This is the mail archive of the
libc-alpha@sourceware.org
mailing list for the glibc project.
Re: [PATCH v2] Improve performance of memmem
- From: Szabolcs Nagy <Szabolcs dot Nagy at arm dot com>
- To: Wilco Dijkstra <Wilco dot Dijkstra at arm dot com>, 'GNU C Library' <libc-alpha at sourceware dot org>
- Cc: nd <nd at arm dot com>
- Date: Tue, 11 Jun 2019 09:30:29 +0000
- Subject: Re: [PATCH v2] Improve performance of memmem
- References: <DB5PR08MB1030105EE3706615A33BB02283B80@DB5PR08MB1030.eurprd08.prod.outlook.com> <DB5PR08MB10306332982B5ADC766894BE83920@DB5PR08MB1030.eurprd08.prod.outlook.com> <DB5PR08MB1030235578A697313FCF191F83730@DB5PR08MB1030.eurprd08.prod.outlook.com> <AM6PR08MB5078F033E9076789B9A1D1A383470@AM6PR08MB5078.eurprd08.prod.outlook.com> <AM6PR08MB5078D8B9BFBCA6DCF84D875383280@AM6PR08MB5078.eurprd08.prod.outlook.com> <VI1PR0801MB2127BC5B98C3584BFA3B92E883020@VI1PR0801MB2127.eurprd08.prod.outlook.com> <VI1PR0801MB212778920393C7817D1FE08983130@VI1PR0801MB2127.eurprd08.prod.outlook.com> <VI1PR0801MB21278FF8424901F1FEC9AAFB83130@VI1PR0801MB2127.eurprd08.prod.outlook.com>
On 10/06/2019 19:31, Wilco Dijkstra wrote:
> v2: Update comments after review.
>
> This patch significantly improves performance of memmem using a novel
> modified Horspool algorithm. Needles up to size 256 use a bad-character
> table indexed by hashed pairs of characters to quickly skip past mismatches.
> Long needles use a self-adapting filtering step to avoid comparing the whole
> needle repeatedly.
>
> By limiting the needle length to 256, the shift table only requires 8 bits
> per entry, lowering preprocessing overhead and minimizing cache effects.
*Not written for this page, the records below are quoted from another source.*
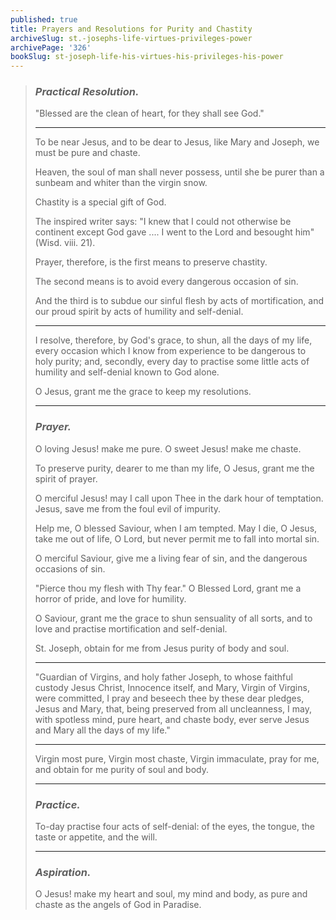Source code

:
```yaml
---
published: true
title: Prayers and Resolutions for Purity and Chastity
archiveSlug: st.-josephs-life-virtues-privileges-power
archivePage: '326'
bookSlug: st-joseph-life-his-virtues-his-privileges-his-power
---
```


> ### *Practical Resolution.*
>
> "Blessed are the clean of heart, for they shall see God."
>
> ---
>
> To be near Jesus, and to be dear to Jesus, like Mary and Joseph, we must be pure and chaste.
>
> Heaven, the soul of man shall never possess, until she be purer than a sunbeam and whiter than the virgin snow.
>
> Chastity is a special gift of God.
>
> The inspired writer says: "I knew that I could not otherwise be continent except God gave .... I went to the Lord and besought him" (Wisd. viii. 21).
>
> Prayer, therefore, is the first means to preserve chastity.
>
> The second means is to avoid every dangerous occasion of sin.
>
> And the third is to subdue our sinful flesh by acts of mortification, and our proud spirit by acts of humility and self-denial.
>
> ---
>
> I resolve, therefore, by God's grace, to shun, all the days of my life, every occasion which I know from experience to be dangerous to holy purity; and, secondly, every day to practise some little acts of humility and self-denial known to God alone.
>
> O Jesus, grant me the grace to keep my resolutions.
>
> ---
>
> ### *Prayer.*
>
> O loving Jesus! make me pure. O sweet Jesus! make me chaste.
>
> To preserve purity, dearer to me than my life, O Jesus, grant me the spirit of prayer.
>
> O merciful Jesus! may I call upon Thee in the dark hour of temptation. Jesus, save me from the foul evil of impurity.
>
> Help me, O blessed Saviour, when I am tempted. May I die, O Jesus, take me out of life, O Lord, but never permit me to fall into mortal sin.
>
> O merciful Saviour, give me a living fear of sin, and the dangerous occasions of sin.
>
> "Pierce thou my flesh with Thy fear." O Blessed Lord, grant me a horror of pride, and love for humility.
>
> O Saviour, grant me the grace to shun sensuality of all sorts, and to love and practise mortification and self-denial.
>
> St. Joseph, obtain for me from Jesus purity of body and soul.
>
> ---
>
> "Guardian of Virgins, and holy father Joseph, to whose faithful custody Jesus Christ, Innocence itself, and Mary, Virgin of Virgins, were committed, I pray and beseech thee by these dear pledges, Jesus and Mary, that, being preserved from all uncleanness, I may, with spotless mind, pure heart, and chaste body, ever serve Jesus and Mary all the days of my life."
>
> ---
>
> Virgin most pure, Virgin most chaste, Virgin immaculate, pray for me, and obtain for me purity of soul and body.
>
> ---
>
> ### *Practice.*
>
> To-day practise four acts of self-denial: of the eyes, the tongue, the taste or appetite, and the will.
>
> ---
>
> ### *Aspiration.*
>
> O Jesus! make my heart and soul, my mind and body, as pure and chaste as the angels of God in Paradise.
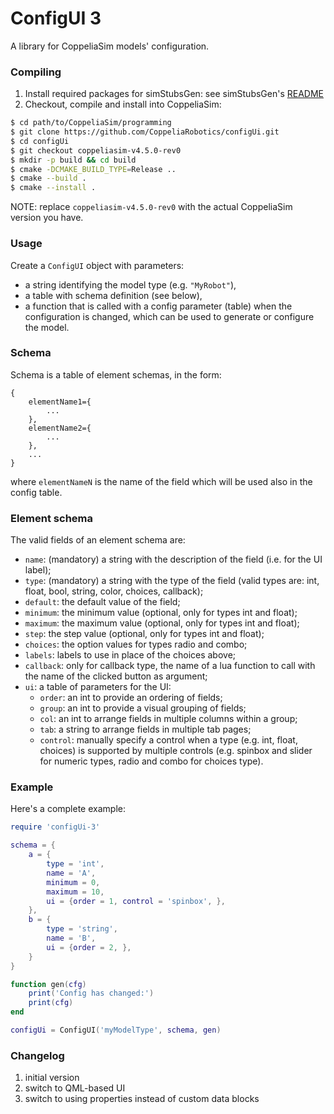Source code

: # ConfigUI 3

A library for CoppeliaSim models' configuration.

### Compiling

1. Install required packages for simStubsGen: see simStubsGen's [README](https://github.com/CoppeliaRobotics/include/blob/master/simStubsGen/README.md)
2. Checkout, compile and install into CoppeliaSim:
```sh
$ cd path/to/CoppeliaSim/programming
$ git clone https://github.com/CoppeliaRobotics/configUi.git
$ cd configUi
$ git checkout coppeliasim-v4.5.0-rev0
$ mkdir -p build && cd build
$ cmake -DCMAKE_BUILD_TYPE=Release ..
$ cmake --build .
$ cmake --install .
```

NOTE: replace `coppeliasim-v4.5.0-rev0` with the actual CoppeliaSim version you have.

### Usage

Create a `ConfigUI` object with parameters:
- a string identifying the model type (e.g. `"MyRobot"`),
- a table with schema definition (see below),
- a function that is called with a config parameter (table) when the configuration is changed, which can be used to generate or configure the model.

### Schema

Schema is a table of element schemas, in the form:

```
{
    elementName1={
        ...
    },
    elementName2={
        ...
    },
    ...
}
```

where `elementNameN` is the name of the field which will be used also in the config table.

### Element schema

The valid fields of an element schema are:

- `name`: (mandatory) a string with the description of the field (i.e. for the UI label);
- `type`: (mandatory) a string with the type of the field (valid types are: int, float, bool, string, color, choices, callback);
- `default`: the default value of the field;
- `minimum`: the minimum value (optional, only for types int and float);
- `maximum`: the maximum value (optional, only for types int and float);
- `step`: the step value (optional, only for types int and float);
- `choices`: the option values for types radio and combo;
- `labels`: labels to use in place of the choices above;
- `callback`: only for callback type, the name of a lua function to call with the name of the clicked button as argument;
- `ui`: a table of parameters for the UI:
    - `order`: an int to provide an ordering of fields;
    - `group`: an int to provide a visual grouping of fields;
    - `col`: an int to arrange fields in multiple columns within a group;
    - `tab`: a string to arrange fields in multiple tab pages;
    - `control`: manually specify a control when a type (e.g. int, float, choices) is supported by multiple controls (e.g. spinbox and slider for numeric types, radio and combo for choices type).

### Example

Here's a complete example:

```lua
require 'configUi-3'

schema = {
    a = {
        type = 'int',
        name = 'A',
        minimum = 0,
        maximum = 10,
        ui = {order = 1, control = 'spinbox', },
    },
    b = {
        type = 'string',
        name = 'B',
        ui = {order = 2, },
    }
}

function gen(cfg)
    print('Config has changed:')
    print(cfg)
end

configUi = ConfigUI('myModelType', schema, gen)
```

### Changelog

1) initial version
2) switch to QML-based UI
3) switch to using properties instead of custom data blocks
> This limit also implies worst-case performance is linear.
>
> Small needles up to size 2 use a dedicated linear search. Very long needles
> use the Two-Way algorithm (to avoid increasing stack size or slowing down
> the common case, inlining is disabled).
>
> The performance gain is 6.6 times on English text on AArch64 using random
> needles with average size 8 (this is even faster than the recently improved strstr
> algorithm, so I'll update that in the near future).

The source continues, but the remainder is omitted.